Окончив в 1907 году Курское реальное училище, Асеев отправился в Харьков. Он собирался продолжить учёбу на филологическом факультете Харьковского университета. Но в Харькове его никто не ждал. Единственной отдушиной для Асеева были вечера в доме сестёр Синяковых, в котором всегда культивировался дух служения искусству. Эти сёстры впоследствии сыграли немалую роль в нашей культуре. Все они по-своему были очень красивы. Как считала Лиля Брик, именно в их доме родился футуризм. Во всех сестёр, писала Брик, «поочерёдно был влюблён Хлебников, в Надю – Пастернак, в Марию – Бурлюк, в Веру – Петников, на Оксане женился Асеев». Впрочем, когда Асеев впервые вошёл в дом Синяковых, Оксана была совсем ещё девочкой (она прилежно училась в музыкальной школе). Роман у них вспыхнул намного позже.
В 1909 году Асеев покинул Харьков и по настоянию отца поступил в Московский коммерческий институт. Однако учиться родительскому делу у него никакого желания не было. Зато ему интересно стало в качестве вольнослушателя посещать занятия в Московском университете.
Позже, уже в 1911 году, Асееву понравилось ходить, как он говорил, в одно странное место. «Литератор Шебуев издавал журнал «Весна», где можно было печататься, но гонорара не полагалось. Так я познакомился со многими начинающими, из которых помню Владимира Лидина, из умерших – Н.Огнева, Ю.Анисимова. Но не помню, каким именно образом судьба свела меня с писателем С.П. Бобровым, через него я познакомился с Валерием Брюсовым, Фёдором Сологубом и другими тогдашними крупными литераторами. Раза два был в «Обществе свободной эстетики», где всё было любопытно и непохоже на обычное».

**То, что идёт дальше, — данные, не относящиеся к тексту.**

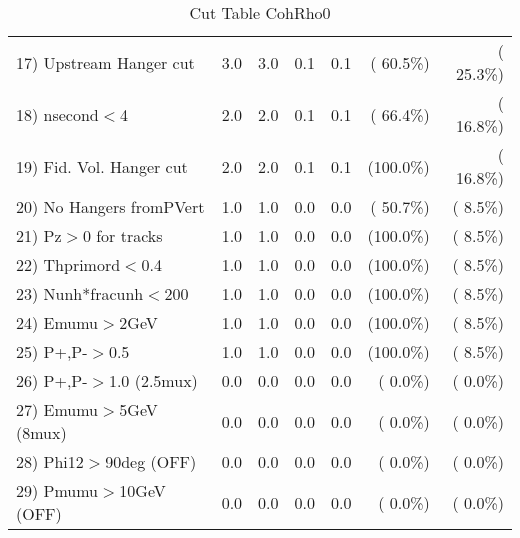 \begin{table}[h!]
\begin{tabular}{||l||r|r|r|r|r|r||}
 17) Upstream Hanger cut  &          3.0 &          3.0 &          0.1 &          0.1 & ( 60.5\%) & ( 25.3\%) \\
 18) nsecond$<$4          &          2.0 &          2.0 &          0.1 &          0.1 & ( 66.4\%) & ( 16.8\%) \\
 19) Fid. Vol. Hanger cut &          2.0 &          2.0 &          0.1 &          0.1 & (100.0\%) & ( 16.8\%) \\
 20) No Hangers fromPVert &          1.0 &          1.0 &          0.0 &          0.0 & ( 50.7\%) & (  8.5\%) \\
 21) Pz$>$0 for tracks    &          1.0 &          1.0 &          0.0 &          0.0 & (100.0\%) & (  8.5\%) \\
 22) Thprimord$<$0.4      &          1.0 &          1.0 &          0.0 &          0.0 & (100.0\%) & (  8.5\%) \\
 23) Nunh*fracunh$<$200   &          1.0 &          1.0 &          0.0 &          0.0 & (100.0\%) & (  8.5\%) \\
 24) Emumu$>$2GeV         &          1.0 &          1.0 &          0.0 &          0.0 & (100.0\%) & (  8.5\%) \\
 25) P+,P-$>$0.5          &          1.0 &          1.0 &          0.0 &          0.0 & (100.0\%) & (  8.5\%) \\
 26) P+,P-$>$1.0 (2.5mux) &          0.0 &          0.0 &          0.0 &          0.0 & (  0.0\%) & (  0.0\%) \\
 27) Emumu$>$5GeV  (8mux) &          0.0 &          0.0 &          0.0 &          0.0 & (  0.0\%) & (  0.0\%) \\
 28) Phi12$>$90deg  (OFF) &          0.0 &          0.0 &          0.0 &          0.0 & (  0.0\%) & (  0.0\%) \\
 29) Pmumu$>$10GeV  (OFF) &          0.0 &          0.0 &          0.0 &          0.0 & (  0.0\%) & (  0.0\%) \\
 \hline
 \hline
 \end{tabular}
 \caption{Cut Table  CohRho0  }
 \label{tab-cutcohjpsi-mumu_cohrho0}
 \end{table}
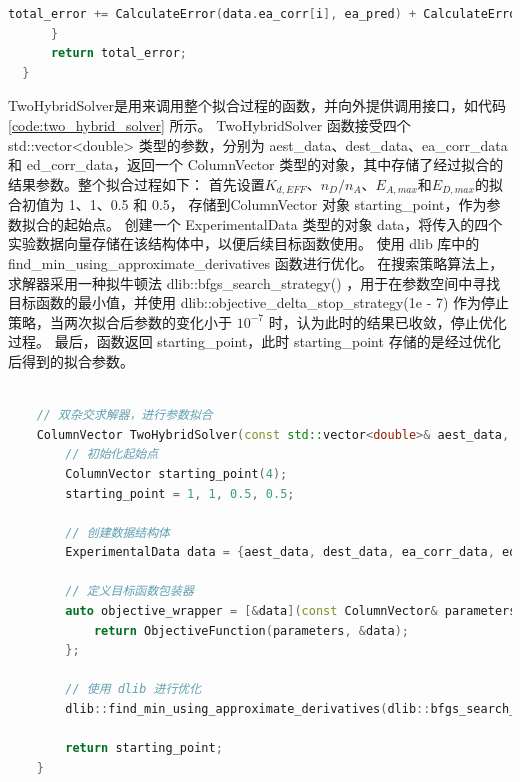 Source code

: \begin{enumerate}
\begin{lstlisting}[language=C++, caption={误差计算函数}, label={code:error_calculate}]
          total_error += CalculateError(data.ea_corr[i], ea_pred) + CalculateError(data.ed_corr[i], ed_pred);
      }
      return total_error;
  }
  \end{lstlisting}
  TwoHybridSolver是用来调用整个拟合过程的函数，并向外提供调用接口，如代码 \ref{code:two_hybrid_solver} 所示。
  {TwoHybridSolver} 函数接受四个 std::vector<double> 类型的参数，分别为 {aest\_data}、{dest\_data}、{ea\_corr\_data} 和 {ed\_corr\_data}，返回一个 {ColumnVector} 类型的对象，其中存储了经过拟合的结果参数。整个拟合过程如下：
  首先设置$K_{d,EFF}$、$n_D/n_A$、$E_{A,max}$和$E_{D,max}$的拟合初值为 1、1、0.5 和 0.5， 存储到{ColumnVector} 对象 {starting\_point}，作为参数拟合的起始点。
  创建一个 {ExperimentalData} 类型的对象 {data}，将传入的四个实验数据向量存储在该结构体中，以便后续目标函数使用。
  使用 {dlib} 库中的 {find\_min\_using\_approximate\_derivatives} 函数进行优化。
  在搜索策略算法上，求解器采用一种拟牛顿法 {dlib::bfgs\_search\_strategy()} ，用于在参数空间中寻找目标函数的最小值，并使用 {dlib::objective\_delta\_stop\_strategy(1e - 7)} 作为停止策略，当两次拟合后参数的变化小于 $10^{-7}$ 时，认为此时的结果已收敛，停止优化过程。
  最后，函数返回 {starting\_point}，此时 {starting\_point} 存储的是经过优化后得到的拟合参数。
  \begin{lstlisting}[language=C++, caption={双杂交求解器}, label={code:two_hybrid_solver}]
    
    // 双杂交求解器，进行参数拟合
    ColumnVector TwoHybridSolver(const std::vector<double>& aest_data, const std::vector<double>& dest_data, const std::vector<double>& ea_corr_data,const std::vector<double>& ed_corr_data) {
        // 初始化起始点
        ColumnVector starting_point(4);
        starting_point = 1, 1, 0.5, 0.5;
    
        // 创建数据结构体
        ExperimentalData data = {aest_data, dest_data, ea_corr_data, ed_corr_data};
    
        // 定义目标函数包装器
        auto objective_wrapper = [&data](const ColumnVector& parameters) {
            return ObjectiveFunction(parameters, &data);
        };
    
        // 使用 dlib 进行优化
        dlib::find_min_using_approximate_derivatives(dlib::bfgs_search_strategy(), dlib::objective_delta_stop_strategy(1e-7), objective_wrapper, starting_point, -1, 0.01);
  
        return starting_point;
    }
    \end{lstlisting}  
\end{enumerate}


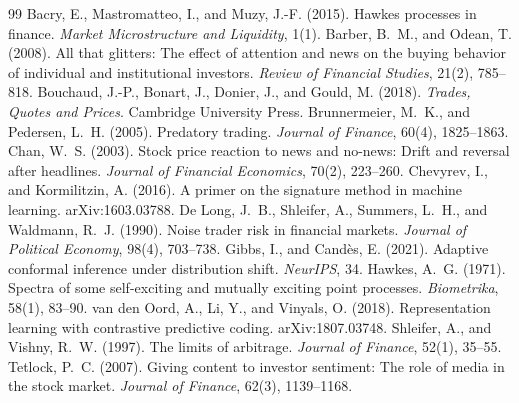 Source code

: \documentclass[11pt,a4paper]{article}
\begin{document}
\begin{thebibliography}{99}\small
{} Bacry, E., Mastromatteo, I., and Muzy, J.-F. (2015). Hawkes processes in finance. \emph{Market Microstructure and Liquidity}, 1(1).
 Barber, B.~M., and Odean, T. (2008). All that glitters: The effect of attention and news on the buying behavior of individual and institutional investors. \emph{Review of Financial Studies}, 21(2), 785--818.
 Bouchaud, J.-P., Bonart, J., Donier, J., and Gould, M. (2018). \emph{Trades, Quotes and Prices}. Cambridge University Press.
 Brunnermeier, M.~K., and Pedersen, L.~H. (2005). Predatory trading. \emph{Journal of Finance}, 60(4), 1825--1863.
 Chan, W.~S. (2003). Stock price reaction to news and no-news: Drift and reversal after headlines. \emph{Journal of Financial Economics}, 70(2), 223--260.
 Chevyrev, I., and Kormilitzin, A. (2016). A primer on the signature method in machine learning. arXiv:1603.03788.
 De Long, J.~B., Shleifer, A., Summers, L.~H., and Waldmann, R.~J. (1990). Noise trader risk in financial markets. \emph{Journal of Political Economy}, 98(4), 703--738.
 Gibbs, I., and Cand\`es, E. (2021). Adaptive conformal inference under distribution shift. \emph{NeurIPS}, 34.
 Hawkes, A.~G. (1971). Spectra of some self-exciting and mutually exciting point processes. \emph{Biometrika}, 58(1), 83--90.
 van den Oord, A., Li, Y., and Vinyals, O. (2018). Representation learning with contrastive predictive coding. arXiv:1807.03748.
 Shleifer, A., and Vishny, R.~W. (1997). The limits of arbitrage. \emph{Journal of Finance}, 52(1), 35--55.
 Tetlock, P.~C. (2007). Giving content to investor sentiment: The role of media in the stock market. \emph{Journal of Finance}, 62(3), 1139--1168.
\end{thebibliography}
\end{document}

В 1913 году Бобров, Асеев и Пастернак создали в Москве свою группу футуристов «Центрифуга». К ним потом присоединились Константин Большаков, Василиск Гнедов, Божидар (Б.Гордеев), Григорий Петников и некоторые другие поэты. Главной печатной площадкой этой группы стало издательство «Лирень». Свои цели и задачи московские футуристы громко объявили в манифесте «Труба марсиан». «Мы, одетые в плащ только побед, – провозглашали поэты, – приступаем к постройке молодого союза с парусом около оси времени, предупреждая заранее, что наш размер больше Хеопса, а задача храбра, величественна и сурова. Мы, суровые плотники, снова бросаем себя и наши имена в клокочущие котлы прекрасных задач». Под этим манифестом подписались Хлебников, Мария Синякова, Божидар, Петников и Асеев.
Позже Пастернак, вспоминая группу «Центрифуга», писал, что Асеева от других футуристов отличало «воображанье, яркое в беспорядочности, способности претворять неосновательность в музыку, чувствительность и лукавство подлинной артистической натуры»
Первую книгу «Ночная флейта» Асеев выпустил в 1914 году. Потом у него вышел сборник «Зор». Но это были только поиски своего стиля, которые обещали привести к грандиозным поэтическим открытиям.
Правда, потом революционный критик Г.Лелевич оба эти издания нещадно разругал. Уже в 1929 году он упрекал Асеева за его приверженность к богеме. «Богемный характер творчества молодого Асеева, – писал критик, – быть может ярче всего сказался в образах «Океании» (необычное кафе, полуголая луна, возлежащая на синей покатой софе, дежурящая звезда, подающая устриц) или «Нового утра» (курят ангелы сигареты, вчерашняя ночь – старая кокотка)». И только война с немцами, как считал Лелевич, заставила поэта резко поменять мировоззрение.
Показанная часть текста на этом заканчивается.